LISTED RECORDS START

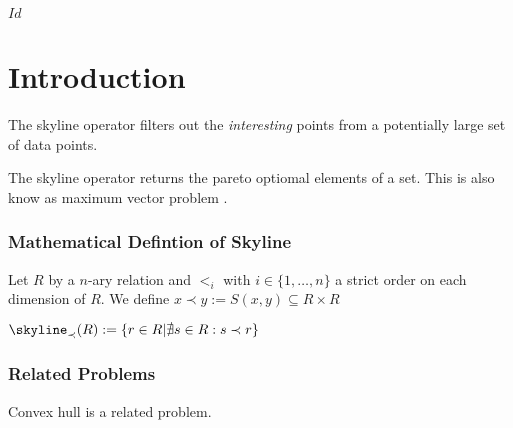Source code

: 
\svnInfo $Id$

\chapter{Introduction\revision}
\label{chap:Introduction}


The skyline operator \citep{Borzsonyi2001} filters out the \emph{interesting} points from a potentially large set of data points.


The skyline operator returns the pareto optiomal elements of a set. This is also know as maximum vector problem \citep{Borzsonyi2001}.


\subsection{Mathematical Defintion of Skyline}

Let $R$ by a $n$-ary relation and $<_i$ with $i \in \{1, \ldots, n\}$
a strict order on each dimension of $R$.
We define $x \prec y := S(x, y) \subseteq R \times R$

$\skyline_\prec(R) := \{ r \in R | \nexists s \in R : s \prec r \}$

\subsection{Related Problems}
Convex hull is a related problem.

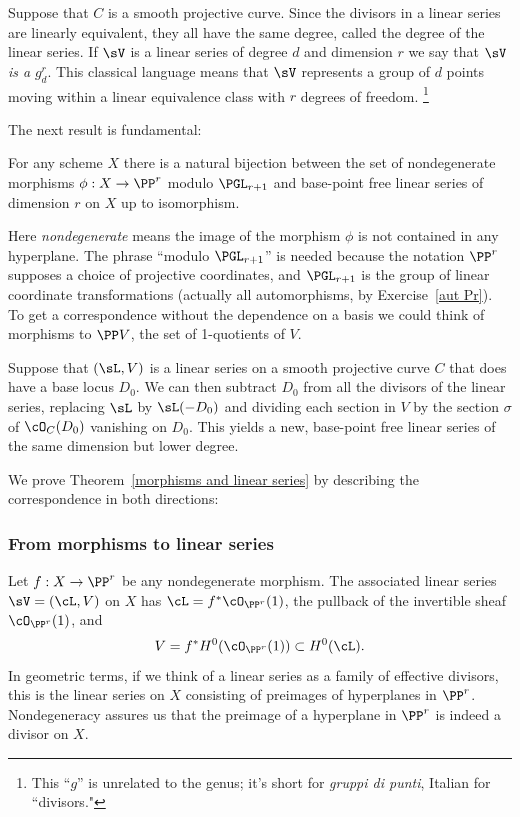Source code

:Suppose that $C$ is a smooth projective curve. Since the divisors in a linear series are linearly equivalent, they all have the same 
degree, called the degree of the linear series. If $\sV$ is a linear
series of degree $d$ and dimension $r$ we say that \emph{$\sV$ is a}
$g^r_d$.
%
This classical  language means that $\sV$ 
represents a group of $d$
points moving within a linear equivalence class with $r$ degrees
of freedom.%
\footnote{
This ``$g$'' is unrelated to the genus; 
it's short for \emph{gruppi di punti}, Italian for ``divisors."}

The next result is fundamental:

\begin{theorem}\label{morphisms and linear series}
For any scheme $X$ there is a natural bijection between the set of
nondegenerate morphisms $\phi : X \to \PP^r$ modulo $\PGL_{r+1}$ and
base-point free linear series of dimension $r$ on $X$ up to isomorphism. 
\end{theorem}

Here \emph{nondegenerate} means the image of the morphism $\phi$ is
not contained in any hyperplane. The phrase ``modulo $\PGL_{r+1}$'' is
needed because the notation $\PP^r$ supposes a choice of projective
coordinates, and 
$\PGL_{r+1}$ is the group of linear coordinate transformations (actually all automorphisms, by Exercise~\ref{aut Pr}).
To get a correspondence without the dependence on a basis we could think of morphisms to $\PP V$, the set of 1-quotients of $V$.

Suppose that $(\sL, V)$ is a linear series on a smooth projective curve $C$ that does have a base locus $D_0$. We can then subtract $D_0$ from all the divisors of the linear series, replacing $\sL$ by $\sL(-D_0)$ and dividing each section in $V$
by the section $\sigma$ of $\cO_C(D_0)$ vanishing on $D_0$.
This yields
a new, base-point free linear series of the same dimension 
but lower degree.

We prove
Theorem~\ref{morphisms and linear series} 
by describing the correspondence in both directions:

\subsubsection*{From morphisms to linear series}
Let 
$f : X \to \PP^r$ be any nondegenerate morphism. The associated linear series $\sV = (\cL, V)$ on $X$ has $\cL = f^*\cO_{\PP^r}(1)$, the pullback of the invertible sheaf $\cO_{\PP^r}(1)$, and 
$$
V = f^*H^0(\cO_{\PP^r}(1)) \subset H^0(\cL).
$$
In geometric terms, if we think of a linear series as a family of
effective divisors, this is the linear series on $X$ consisting of
preimages of hyperplanes in $\PP^r$. 
Nondegeneracy assures us that the preimage of 
a hyperplane in $\PP^r$ is indeed a divisor on $X$.

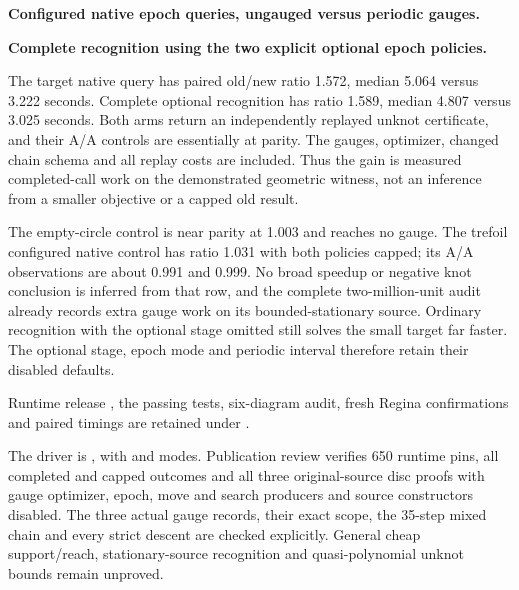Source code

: \textbf{Configured native epoch queries, ungauged versus periodic gauges.}

\textbf{Complete recognition using the two explicit optional epoch policies.}


The target native query has paired old/new ratio 1.572, median 5.064 versus
3.222 seconds. Complete optional recognition has ratio 1.589, median 4.807
versus 3.025 seconds. Both arms return an independently replayed unknot
certificate, and their A/A controls are essentially at parity. The gauges,
optimizer, changed chain schema and all replay costs are included. Thus the
gain is measured completed-call work on the demonstrated geometric witness,
not an inference from a smaller objective or a capped old result.

The empty-circle control is near parity at 1.003 and reaches no gauge. The
trefoil configured native control has ratio 1.031 with both policies capped;
its A/A observations are about 0.991 and 0.999. No broad speedup or negative
knot conclusion is inferred from that row, and the complete two-million-unit
audit already records extra gauge work on its bounded-stationary source.
Ordinary recognition with the optional stage omitted still solves the small
target far faster. The optional stage, epoch mode and periodic interval
therefore retain their disabled defaults.

Runtime release , the passing tests, six-diagram audit,
fresh Regina confirmations and paired timings are retained under
.

The driver is
, with  and 
modes. Publication review verifies 650 runtime pins, all completed and capped
outcomes and all three original-source disc proofs with gauge optimizer,
epoch, move and search producers and source constructors disabled. The three actual gauge
records, their exact scope, the 35-step mixed chain and every strict descent
are checked explicitly. General cheap support/reach, stationary-source
recognition and quasi-polynomial unknot bounds remain unproved.
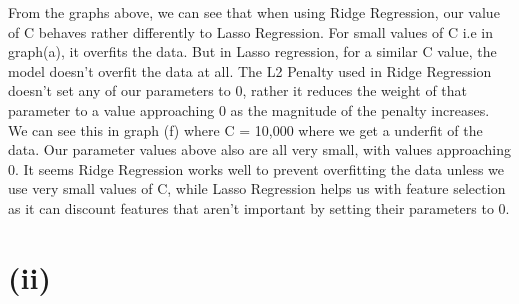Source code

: \documentclass[11pt]{article} %
\begin{document}
\begin{figure}[h]
\qquad
{}
\qquad
{}
\end{figure}
From the graphs above, we can see that when using Ridge Regression, our value of C behaves rather differently to Lasso Regression. For small values of C i.e in graph(a), it overfits the data. But in Lasso regression, for a similar C value, the model doesn't overfit the data at all. The L2 Penalty used in Ridge Regression doesn't set any of our parameters to 0, rather it reduces the weight of that parameter to a value approaching 0 as the magnitude of the penalty increases. We can see this in graph (f) where C = 10,000 where we get a underfit of the data. Our parameter values above also are all very small, with values approaching 0. It seems Ridge Regression works well to prevent overfitting the data unless we use very small values of C, while Lasso Regression helps us with feature selection as it can discount features that aren't important by setting their parameters to 0.
\newpage
\section{(ii)} 
\end{document}
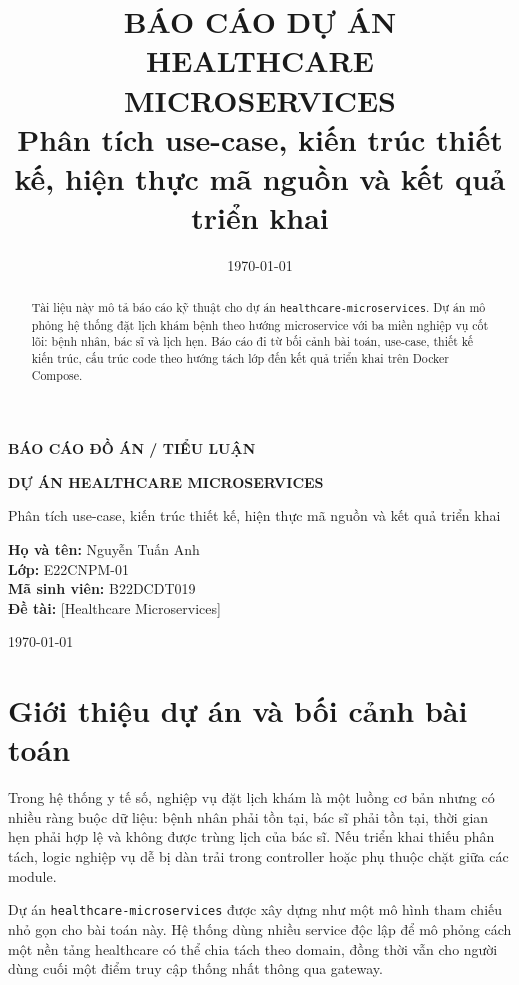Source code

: \documentclass[12pt,a4paper]{article}
\title{\textbf{BÁO CÁO DỰ ÁN HEALTHCARE MICROSERVICES}\\[4pt]
\large Phân tích use-case, kiến trúc thiết kế, hiện thực mã nguồn và kết quả triển khai}
\author{}
\date{\today}
\begin{document}
\begin{titlepage}
    \centering
    {\Large \textbf{BÁO CÁO ĐỒ ÁN / TIỂU LUẬN}\par}
    \vspace{1.5cm}
    {\LARGE \textbf{DỰ ÁN HEALTHCARE MICROSERVICES}\par}
    \vspace{0.8cm}
    {\large Phân tích use-case, kiến trúc thiết kế, hiện thực mã nguồn và kết quả triển khai\par}
    \vfill
    \begin{flushleft}
        \textbf{Họ và tên:} Nguyễn Tuấn Anh\\[0.4cm]
        \textbf{Lớp:} E22CNPM-01\\[0.4cm]
        \textbf{Mã sinh viên:} B22DCDT019\\[0.4cm]
        \textbf{Đề tài:} [Healthcare Microservices]
    \end{flushleft}
    \vfill
    {\large \today\par}
\end{titlepage}

\maketitle
\thispagestyle{fancy}

\begin{abstract}
Tài liệu này mô tả báo cáo kỹ thuật cho dự án \texttt{healthcare-microservices}. Dự án mô phỏng hệ thống đặt lịch khám bệnh theo hướng microservice với ba miền nghiệp vụ cốt lõi: bệnh nhân, bác sĩ và lịch hẹn. Báo cáo đi từ bối cảnh bài toán, use-case, thiết kế kiến trúc, cấu trúc code theo hướng tách lớp đến kết quả triển khai trên Docker Compose.
\end{abstract}

\section{Giới thiệu dự án và bối cảnh bài toán}
Trong hệ thống y tế số, nghiệp vụ đặt lịch khám là một luồng cơ bản nhưng có nhiều ràng buộc dữ liệu: bệnh nhân phải tồn tại, bác sĩ phải tồn tại, thời gian hẹn phải hợp lệ và không được trùng lịch của bác sĩ. Nếu triển khai thiếu phân tách, logic nghiệp vụ dễ bị dàn trải trong controller hoặc phụ thuộc chặt giữa các module.

Dự án \texttt{healthcare-microservices} được xây dựng như một mô hình tham chiếu nhỏ gọn cho bài toán này. Hệ thống dùng nhiều service độc lập để mô phỏng cách một nền tảng healthcare có thể chia tách theo domain, đồng thời vẫn cho người dùng cuối một điểm truy cập thống nhất thông qua gateway.
\end{document}
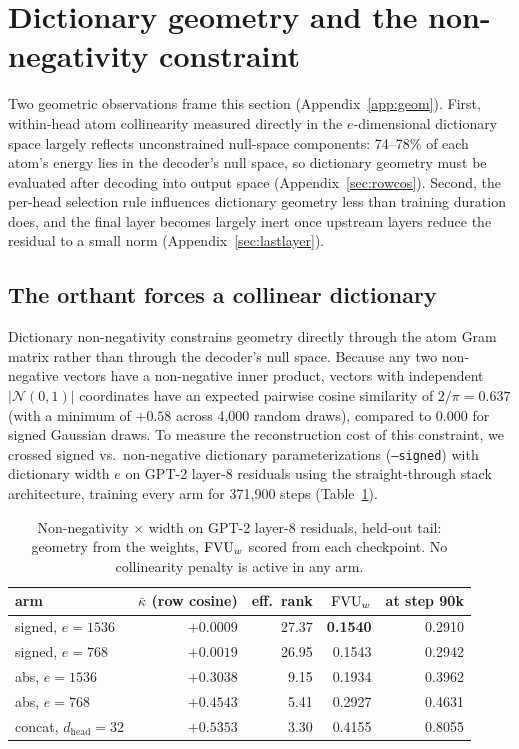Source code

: \section{Dictionary geometry and the non-negativity constraint}
\label{sec:geom}

Two geometric observations frame this section (Appendix~\ref{app:geom}).
First, within-head atom collinearity measured directly in the
$e$-dimensional dictionary space largely reflects unconstrained null-space
components: 74--78\% of each atom's energy lies in the decoder's null space,
so dictionary geometry must be evaluated after decoding into output space
(Appendix~\ref{sec:rowcos}). Second, the per-head selection rule influences
dictionary geometry less than training duration does, and the final layer
becomes largely inert once upstream layers reduce the residual to a small
norm (Appendix~\ref{sec:lastlayer}).

\subsection{The orthant forces a collinear dictionary}
\label{sec:gpt2}

Dictionary non-negativity constrains geometry directly through the atom Gram
matrix rather than through the decoder's null space. Because any two
non-negative vectors have a non-negative inner product, vectors with
independent $\lvert\mathcal{N}(0,1)\rvert$ coordinates have an expected
pairwise cosine similarity of $2/\pi = 0.637$ (with a minimum of $+0.58$
across 4{,}000 random draws), compared to $0.000$ for signed Gaussian draws.
To measure the reconstruction cost of this constraint, we crossed signed vs.\
non-negative dictionary parameterizations (\texttt{--signed}) with
dictionary width $e$ on GPT-2 layer-8 residuals using the straight-through
stack architecture, training every arm for 371{,}900 steps
(Table~\ref{tab:orthant}).

\begin{table}[htbp]\centering\small
\begin{tabular}{@{}lrrrr@{}}
\toprule
arm & $\bar\kappa$ (row cosine) & eff.\ rank & $\mathrm{FVU}_w$ & at step 90k \\
\midrule
signed, $e{=}1536$ & $+0.0009$ & 27.37 & \textbf{0.1540} & 0.2910 \\
signed, $e{=}768$  & $+0.0019$ & 26.95 & 0.1543 & 0.2942 \\
abs, $e{=}1536$    & $+0.3038$ &  9.15 & 0.1934 & 0.3962 \\
abs, $e{=}768$     & $+0.4543$ &  5.41 & 0.2927 & 0.4631 \\
concat, $d_{\mathrm{head}}{=}32$ & $+0.5353$ & 3.30 & 0.4155 & 0.8055 \\
\bottomrule
\end{tabular}
\caption{Non-negativity $\times$ width on GPT-2 layer-8 residuals,
held-out tail: geometry from the weights, $\mathrm{FVU}_w$ scored from each
checkpoint. No collinearity penalty is active in any arm.}
\label{tab:orthant}
\end{table}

LISTED RECORDS END

*WORK TO BE COMPLETED*: Your response should contain each line of the listing in which the word "signed" occurs.

*YOUR SOLUTION*:
across 4{,}000 random draws), compared to $0.000$ for signed Gaussian draws.
To measure the reconstruction cost of this constraint, we crossed signed vs.\
non-negative dictionary parameterizations (\texttt{--signed}) with
signed, $e{=}1536$ & $+0.0009$ & 27.37 & \textbf{0.1540} & 0.2910 \\
signed, $e{=}768$  & $+0.0019$ & 26.95 & 0.1543 & 0.2942 \\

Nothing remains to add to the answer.